Goal of the exercise ▸ Reproduce each line from the records that holds "minipage".

Source texts of formatted documents:
☆ ☆ ☆ ☆ ☆
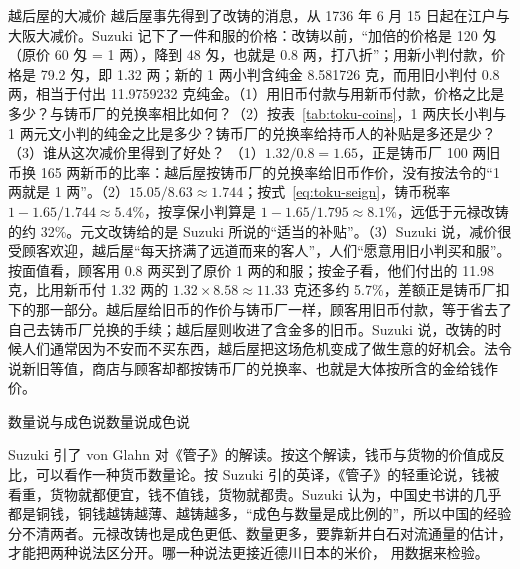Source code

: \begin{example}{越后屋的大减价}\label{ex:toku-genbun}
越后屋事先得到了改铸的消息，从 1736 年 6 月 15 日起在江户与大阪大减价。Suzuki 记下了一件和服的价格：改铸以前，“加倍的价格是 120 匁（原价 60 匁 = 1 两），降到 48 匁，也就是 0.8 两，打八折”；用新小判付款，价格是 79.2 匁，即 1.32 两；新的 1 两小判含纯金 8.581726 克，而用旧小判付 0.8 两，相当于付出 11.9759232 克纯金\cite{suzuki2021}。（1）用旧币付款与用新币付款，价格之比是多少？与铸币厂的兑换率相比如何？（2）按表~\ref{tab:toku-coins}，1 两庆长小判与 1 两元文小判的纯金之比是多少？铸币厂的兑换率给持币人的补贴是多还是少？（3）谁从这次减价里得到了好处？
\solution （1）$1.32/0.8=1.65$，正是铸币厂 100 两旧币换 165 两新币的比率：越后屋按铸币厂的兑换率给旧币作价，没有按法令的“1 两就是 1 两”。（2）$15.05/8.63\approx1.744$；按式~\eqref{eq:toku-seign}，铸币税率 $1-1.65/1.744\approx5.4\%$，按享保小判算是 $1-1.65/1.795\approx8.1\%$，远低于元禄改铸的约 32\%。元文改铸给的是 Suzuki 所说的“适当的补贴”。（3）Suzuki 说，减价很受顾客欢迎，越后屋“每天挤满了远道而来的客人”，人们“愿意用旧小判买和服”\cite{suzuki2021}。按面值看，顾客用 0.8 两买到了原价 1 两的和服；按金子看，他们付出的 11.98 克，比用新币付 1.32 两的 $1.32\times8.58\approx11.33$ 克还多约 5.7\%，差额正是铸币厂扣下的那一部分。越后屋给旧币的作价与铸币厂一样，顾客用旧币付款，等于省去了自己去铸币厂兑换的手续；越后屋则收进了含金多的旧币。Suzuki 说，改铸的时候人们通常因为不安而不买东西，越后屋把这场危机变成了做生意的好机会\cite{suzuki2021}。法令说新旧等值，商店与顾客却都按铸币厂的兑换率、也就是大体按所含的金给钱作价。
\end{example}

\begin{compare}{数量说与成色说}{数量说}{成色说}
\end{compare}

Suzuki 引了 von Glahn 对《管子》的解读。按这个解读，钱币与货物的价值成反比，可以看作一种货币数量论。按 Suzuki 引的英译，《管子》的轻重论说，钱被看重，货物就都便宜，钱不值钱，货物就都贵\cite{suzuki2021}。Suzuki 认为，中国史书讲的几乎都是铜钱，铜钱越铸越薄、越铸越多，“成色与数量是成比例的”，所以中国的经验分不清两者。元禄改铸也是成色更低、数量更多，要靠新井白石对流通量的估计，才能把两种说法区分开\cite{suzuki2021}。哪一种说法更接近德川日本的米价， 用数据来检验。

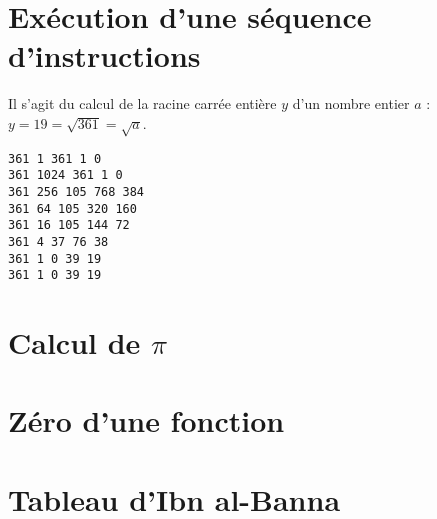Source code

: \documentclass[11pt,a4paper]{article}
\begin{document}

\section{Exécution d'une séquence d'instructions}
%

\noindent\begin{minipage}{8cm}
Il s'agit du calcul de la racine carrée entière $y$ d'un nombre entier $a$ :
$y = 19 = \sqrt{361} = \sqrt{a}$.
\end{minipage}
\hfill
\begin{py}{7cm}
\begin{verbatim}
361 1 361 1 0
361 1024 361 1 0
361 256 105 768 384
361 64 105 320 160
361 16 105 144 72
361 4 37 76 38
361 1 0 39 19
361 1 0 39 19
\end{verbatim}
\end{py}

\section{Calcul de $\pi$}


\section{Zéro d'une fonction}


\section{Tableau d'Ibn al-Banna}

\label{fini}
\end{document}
☆ ☆ ☆ ☆ ☆
Output of the exercise ▸
\noindent\begin{minipage}{8cm}
\end{minipage}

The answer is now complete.